Kenyan human rights and peace activist

Grace Lolim is a Kenyan human rights and peace activist, the former chair of the Isiolo Peace Committee, current chair of indigenous women council that brings together women from pastoralist, hunters/gatherers and fisher forks from 23 counties in Kenya, and the founder and executive director of Isiolo Gender Watch.

== Early life ==
Lolim is from Isiolo, and was brought up in the Turkana community.

== Career and activism ==
Lolim started advocating for peace in 2000 when Somalis and Boranas were fighting in Isiolo. Although she had successfully fled the conflict with her husband and children, she returned there to help her parents and the siblings she left behind. She discovered her family members hiding with other villagers along the riverbank, exposed to attacks by crocodiles. Despite persuasion from her husband, Lolim refused to leave her relatives in distress. She embarked on a journey of dialogue to end the conflict by joining the village peace committee. She was appointed by other women to speak during a conflict mitigation meeting at the locational level, a position that saw her interact with committee members from other tribes.She was the only woman to be nominated to speak for the village.

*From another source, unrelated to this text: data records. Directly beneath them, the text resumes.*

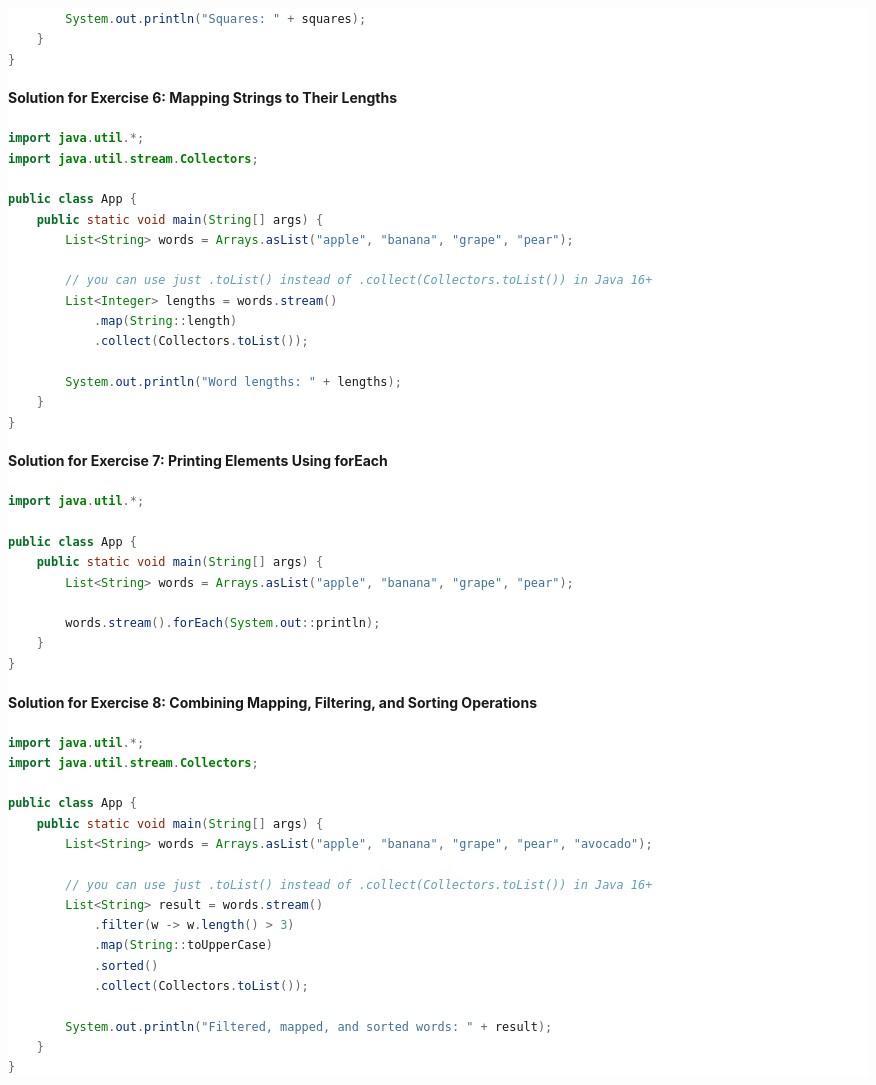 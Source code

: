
 ```java
        System.out.println("Squares: " + squares);
    }
}

```

#### **Solution for Exercise 6: Mapping Strings to Their Lengths**

```java
import java.util.*;
import java.util.stream.Collectors;

public class App {
    public static void main(String[] args) {
        List<String> words = Arrays.asList("apple", "banana", "grape", "pear");

        // you can use just .toList() instead of .collect(Collectors.toList()) in Java 16+
        List<Integer> lengths = words.stream()
            .map(String::length)
            .collect(Collectors.toList());

        System.out.println("Word lengths: " + lengths);
    }
}

```

#### **Solution for Exercise 7: Printing Elements Using forEach**

```java
import java.util.*;

public class App {
    public static void main(String[] args) {
        List<String> words = Arrays.asList("apple", "banana", "grape", "pear");

        words.stream().forEach(System.out::println);
    }
}

```

#### **Solution for Exercise 8: Combining Mapping, Filtering, and Sorting Operations**

```java
import java.util.*;
import java.util.stream.Collectors;

public class App {
    public static void main(String[] args) {
        List<String> words = Arrays.asList("apple", "banana", "grape", "pear", "avocado");

        // you can use just .toList() instead of .collect(Collectors.toList()) in Java 16+
        List<String> result = words.stream()
            .filter(w -> w.length() > 3)
            .map(String::toUpperCase)
            .sorted()
            .collect(Collectors.toList());

        System.out.println("Filtered, mapped, and sorted words: " + result);
    }
}
``` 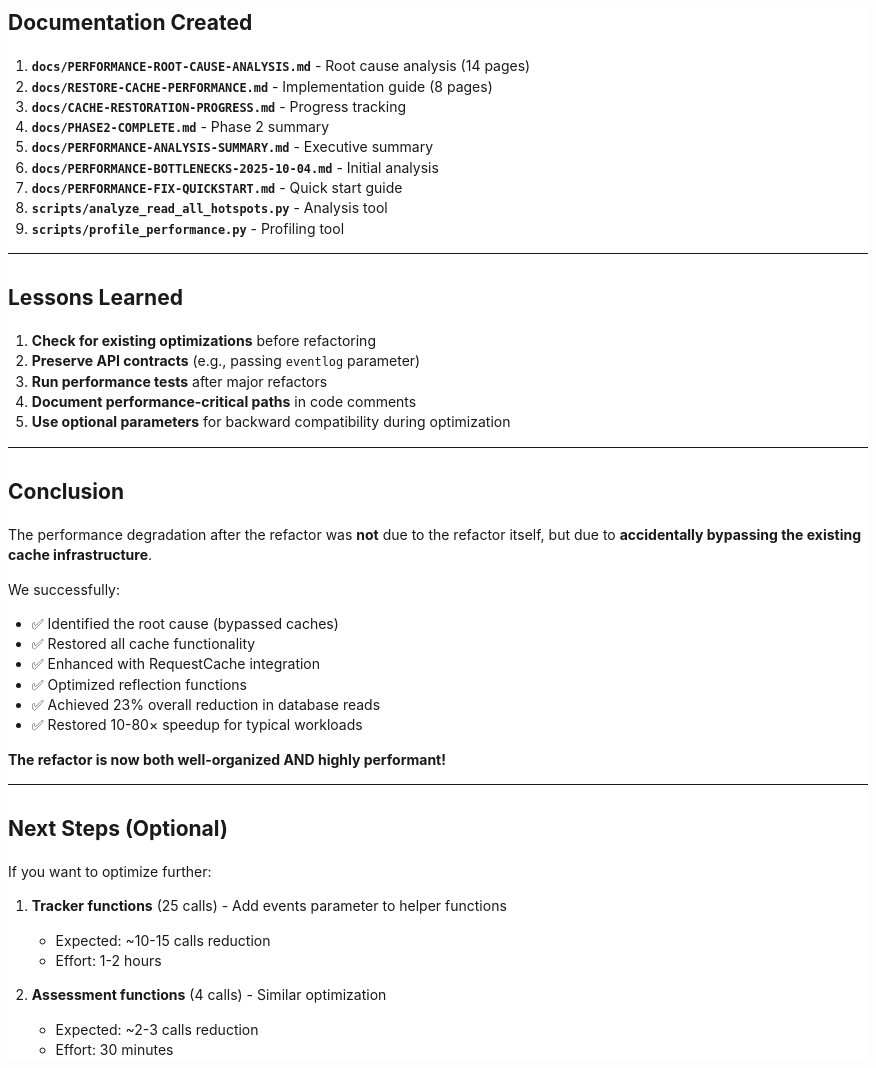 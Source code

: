 ## Documentation Created

1. **`docs/PERFORMANCE-ROOT-CAUSE-ANALYSIS.md`** - Root cause analysis (14 pages)
2. **`docs/RESTORE-CACHE-PERFORMANCE.md`** - Implementation guide (8 pages)
3. **`docs/CACHE-RESTORATION-PROGRESS.md`** - Progress tracking
4. **`docs/PHASE2-COMPLETE.md`** - Phase 2 summary
5. **`docs/PERFORMANCE-ANALYSIS-SUMMARY.md`** - Executive summary
6. **`docs/PERFORMANCE-BOTTLENECKS-2025-10-04.md`** - Initial analysis
7. **`docs/PERFORMANCE-FIX-QUICKSTART.md`** - Quick start guide
8. **`scripts/analyze_read_all_hotspots.py`** - Analysis tool
9. **`scripts/profile_performance.py`** - Profiling tool

---

## Lessons Learned

1. **Check for existing optimizations** before refactoring
2. **Preserve API contracts** (e.g., passing `eventlog` parameter)
3. **Run performance tests** after major refactors
4. **Document performance-critical paths** in code comments
5. **Use optional parameters** for backward compatibility during optimization

---

## Conclusion

The performance degradation after the refactor was **not** due to the refactor itself, but due to **accidentally bypassing the existing cache infrastructure**.

We successfully:
- ✅ Identified the root cause (bypassed caches)
- ✅ Restored all cache functionality
- ✅ Enhanced with RequestCache integration
- ✅ Optimized reflection functions
- ✅ Achieved 23% overall reduction in database reads
- ✅ Restored 10-80× speedup for typical workloads

**The refactor is now both well-organized AND highly performant!**

---

## Next Steps (Optional)

If you want to optimize further:

1. **Tracker functions** (25 calls) - Add events parameter to helper functions
   - Expected: ~10-15 calls reduction
   - Effort: 1-2 hours

2. **Assessment functions** (4 calls) - Similar optimization
   - Expected: ~2-3 calls reduction
   - Effort: 30 minutes
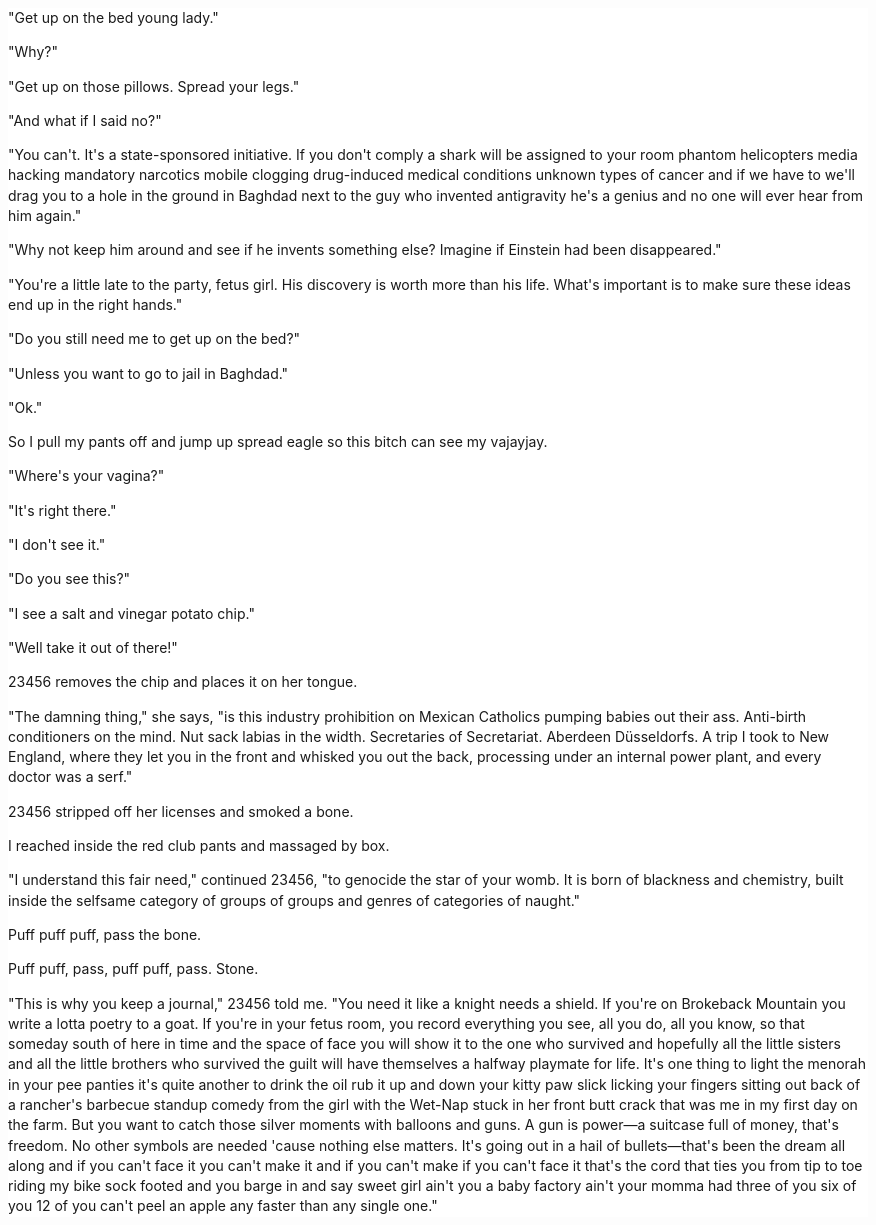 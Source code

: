 "Get up on the bed young lady."

"Why?"

"Get up on those pillows. Spread your legs."

"And what if I said no?"

"You can't. It's a state-sponsored initiative. If you don't comply a shark will be assigned to your room phantom helicopters media hacking mandatory narcotics mobile clogging drug-induced medical conditions unknown types of cancer and if we have to we'll drag you to a hole in the ground in Baghdad next to the guy who invented antigravity he's a genius and no one will ever hear from him again."

"Why not keep him around and see if he invents something else? Imagine if Einstein had been disappeared."

"You're a little late to the party, fetus girl. His discovery is worth more than his life. What's important is to make sure these ideas end up in the right hands."

"Do you still need me to get up on the bed?"

"Unless you want to go to jail in Baghdad."

"Ok."

So I pull my pants off and jump up spread eagle so this bitch can see my vajayjay.

"Where's your vagina?"

"It's right there."

"I don't see it."

"Do you see this?"

"I see a salt and vinegar potato chip."

"Well take it out of there!"

23456 removes the chip and places it on her tongue.

"The damning thing," she says, "is this industry prohibition on Mexican Catholics pumping babies out their ass. Anti-birth conditioners on the mind. Nut sack labias in the width. Secretaries of Secretariat. Aberdeen Düsseldorfs. A trip I took to New England, where they let you in the front and whisked you out the back, processing under an internal power plant, and every doctor was a serf."

23456 stripped off her licenses and smoked a bone.

I reached inside the red club pants and massaged by box.

"I understand this fair need," continued 23456, "to genocide the star of your womb. It is born of blackness and chemistry, built inside the selfsame category of groups of groups and genres of categories of naught."

Puff puff puff, pass the bone.

Puff puff, pass, puff puff, pass. Stone.

"This is why you keep a journal," 23456 told me. "You need it like a knight needs a shield. If you're on Brokeback Mountain you write a lotta poetry to a goat. If you're in your fetus room, you record everything you see, all you do, all you know, so that someday south of here in time and the space of face you will show it to the one who survived and hopefully all the little sisters and all the little brothers who survived the guilt will have themselves a halfway playmate for life. It's one thing to light the menorah in your pee panties it's quite another to drink the oil rub it up and down your kitty paw slick licking your fingers sitting out back of a rancher's barbecue standup comedy from the girl with the Wet-Nap stuck in her front butt crack that was me in my first day on the farm. But you want to catch those silver moments with balloons and guns. A gun is power—a suitcase full of money, that's freedom. No other symbols are needed 'cause nothing else matters. It's going out in a hail of bullets—that's been the dream all along and if you can't face it you can't make it and if you can't make if you can't face it that's the cord that ties you from tip to toe riding my bike sock footed and you barge in and say sweet girl ain't you a baby factory ain't your momma had three of you six of you 12 of you can't peel an apple any faster than any single one."
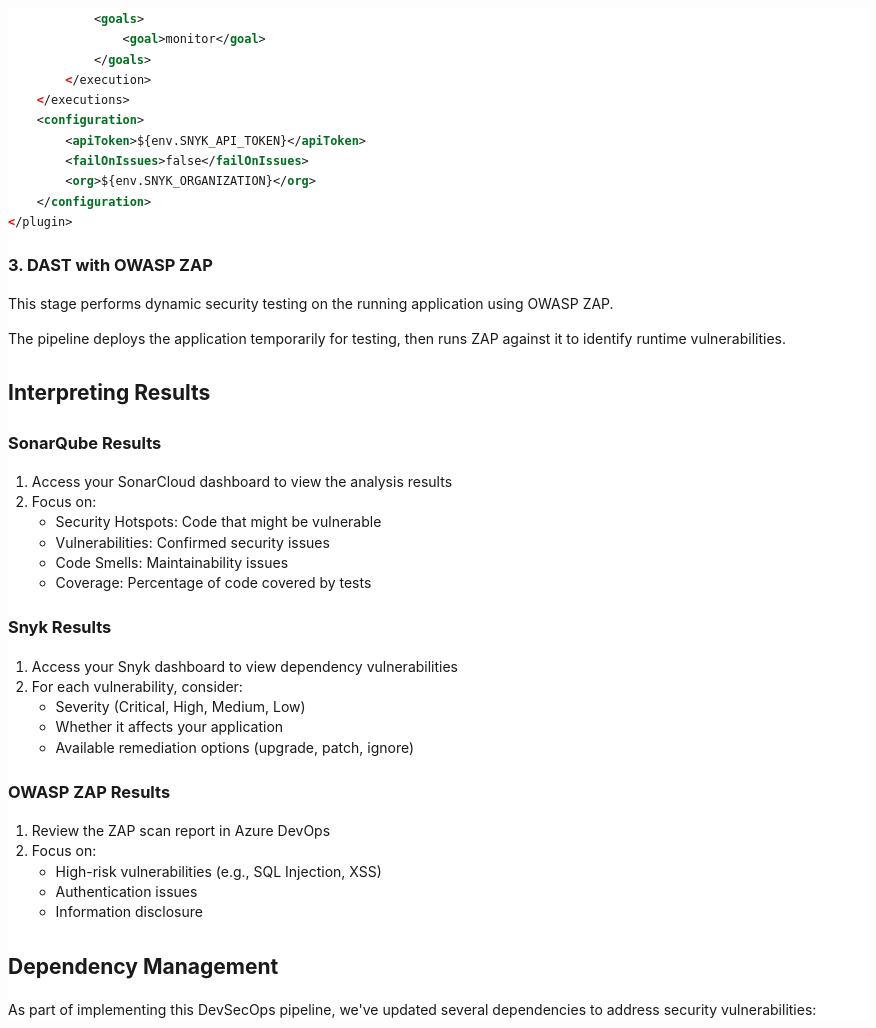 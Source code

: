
 ```xml
            <goals>
                <goal>monitor</goal>
            </goals>
        </execution>
    </executions>
    <configuration>
        <apiToken>${env.SNYK_API_TOKEN}</apiToken>
        <failOnIssues>false</failOnIssues>
        <org>${env.SNYK_ORGANIZATION}</org>
    </configuration>
</plugin>
```

### 3. DAST with OWASP ZAP

This stage performs dynamic security testing on the running application using OWASP ZAP.

The pipeline deploys the application temporarily for testing, then runs ZAP against it to identify runtime vulnerabilities.

## Interpreting Results

### SonarQube Results

1. Access your SonarCloud dashboard to view the analysis results
2. Focus on:
   - Security Hotspots: Code that might be vulnerable
   - Vulnerabilities: Confirmed security issues
   - Code Smells: Maintainability issues
   - Coverage: Percentage of code covered by tests

### Snyk Results

1. Access your Snyk dashboard to view dependency vulnerabilities
2. For each vulnerability, consider:
   - Severity (Critical, High, Medium, Low)
   - Whether it affects your application
   - Available remediation options (upgrade, patch, ignore)

### OWASP ZAP Results

1. Review the ZAP scan report in Azure DevOps
2. Focus on:
   - High-risk vulnerabilities (e.g., SQL Injection, XSS)
   - Authentication issues
   - Information disclosure

## Dependency Management

As part of implementing this DevSecOps pipeline, we've updated several dependencies to address security vulnerabilities:
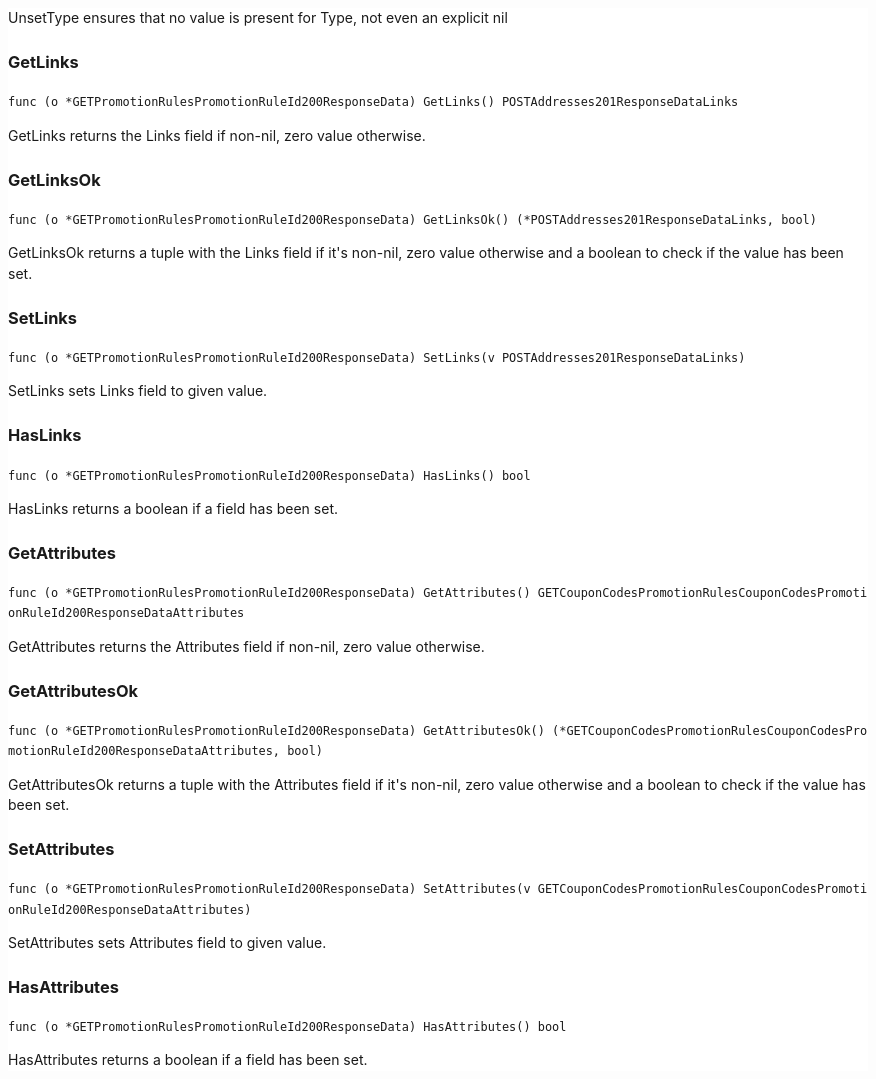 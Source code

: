 UnsetType ensures that no value is present for Type, not even an explicit nil
### GetLinks

`func (o *GETPromotionRulesPromotionRuleId200ResponseData) GetLinks() POSTAddresses201ResponseDataLinks`

GetLinks returns the Links field if non-nil, zero value otherwise.

### GetLinksOk

`func (o *GETPromotionRulesPromotionRuleId200ResponseData) GetLinksOk() (*POSTAddresses201ResponseDataLinks, bool)`

GetLinksOk returns a tuple with the Links field if it's non-nil, zero value otherwise
and a boolean to check if the value has been set.

### SetLinks

`func (o *GETPromotionRulesPromotionRuleId200ResponseData) SetLinks(v POSTAddresses201ResponseDataLinks)`

SetLinks sets Links field to given value.

### HasLinks

`func (o *GETPromotionRulesPromotionRuleId200ResponseData) HasLinks() bool`

HasLinks returns a boolean if a field has been set.

### GetAttributes

`func (o *GETPromotionRulesPromotionRuleId200ResponseData) GetAttributes() GETCouponCodesPromotionRulesCouponCodesPromotionRuleId200ResponseDataAttributes`

GetAttributes returns the Attributes field if non-nil, zero value otherwise.

### GetAttributesOk

`func (o *GETPromotionRulesPromotionRuleId200ResponseData) GetAttributesOk() (*GETCouponCodesPromotionRulesCouponCodesPromotionRuleId200ResponseDataAttributes, bool)`

GetAttributesOk returns a tuple with the Attributes field if it's non-nil, zero value otherwise
and a boolean to check if the value has been set.

### SetAttributes

`func (o *GETPromotionRulesPromotionRuleId200ResponseData) SetAttributes(v GETCouponCodesPromotionRulesCouponCodesPromotionRuleId200ResponseDataAttributes)`

SetAttributes sets Attributes field to given value.

### HasAttributes

`func (o *GETPromotionRulesPromotionRuleId200ResponseData) HasAttributes() bool`

HasAttributes returns a boolean if a field has been set.
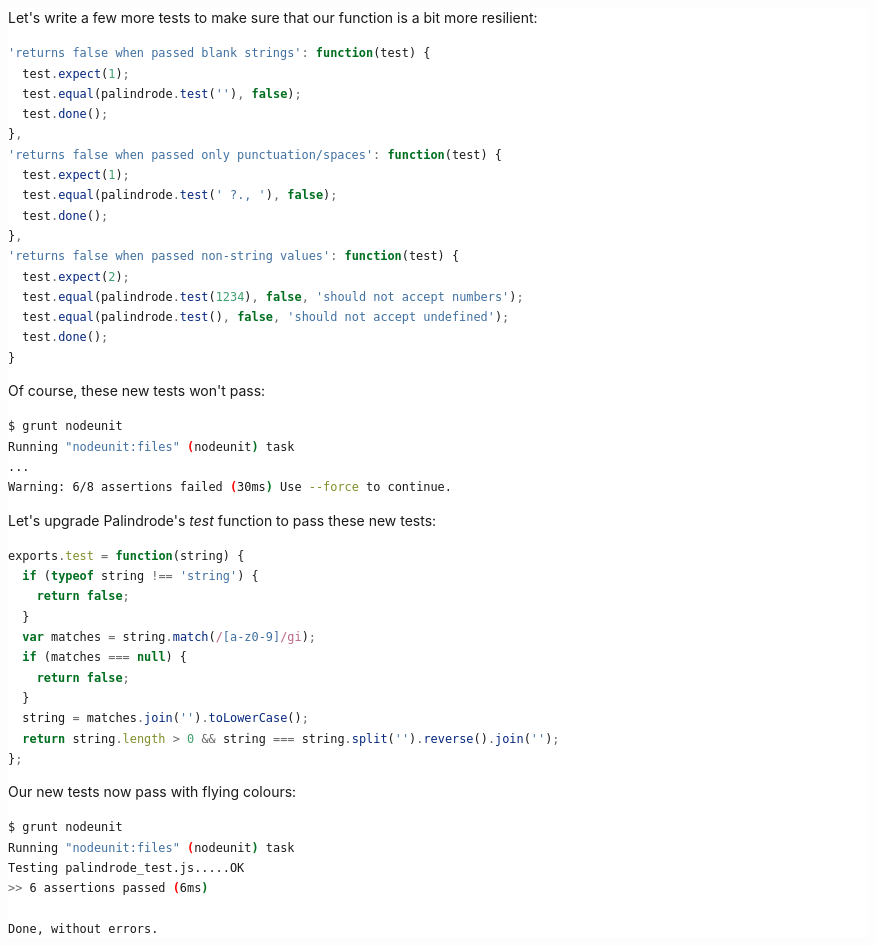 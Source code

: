 Let's write a few more tests to make sure that our function is a bit more resilient:

``` js
'returns false when passed blank strings': function(test) {
  test.expect(1);
  test.equal(palindrode.test(''), false);
  test.done();
},
'returns false when passed only punctuation/spaces': function(test) {
  test.expect(1);
  test.equal(palindrode.test(' ?., '), false);
  test.done();
},
'returns false when passed non-string values': function(test) {
  test.expect(2);
  test.equal(palindrode.test(1234), false, 'should not accept numbers');
  test.equal(palindrode.test(), false, 'should not accept undefined');
  test.done();
}
```

Of course, these new tests won't pass:

``` bash
$ grunt nodeunit
Running "nodeunit:files" (nodeunit) task
...
Warning: 6/8 assertions failed (30ms) Use --force to continue.
```

Let's upgrade Palindrode's *test* function to pass these new tests:

``` js
exports.test = function(string) {
  if (typeof string !== 'string') {
    return false;
  }
  var matches = string.match(/[a-z0-9]/gi);
  if (matches === null) {
    return false;
  }
  string = matches.join('').toLowerCase();
  return string.length > 0 && string === string.split('').reverse().join('');
};
```

Our new tests now pass with flying colours:

``` bash
$ grunt nodeunit
Running "nodeunit:files" (nodeunit) task
Testing palindrode_test.js.....OK
>> 6 assertions passed (6ms)

Done, without errors.
```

In 2002, the United Nations Development Programme nominated Lolim to take part in an exchange program with Rwandan women to learn about the impact of armed conflict. According to one account, she preached peace using teachings she found in both the Bible and Koran, which was helpful in reaching her diverse audiences and was a great milestone for the peace committee.

In 2013, Lolim founded Isiolo Gender Watch, an organization that advocates for human rights and gender equality, where (as of 2022) she works as the executive director. Lolim is the chair of the Isiolo Peace Committee

During the COVID-19 pandemic, Lolim lead efforts to share health messaging to her local community. In 2020, she advocated for more women to be included in peacebuilding efforts. In 2022, she spoke about the prevalence of sexual and gender based violence, and the need for justice in response to the murder of peace activist Elizabeth Ibrahim.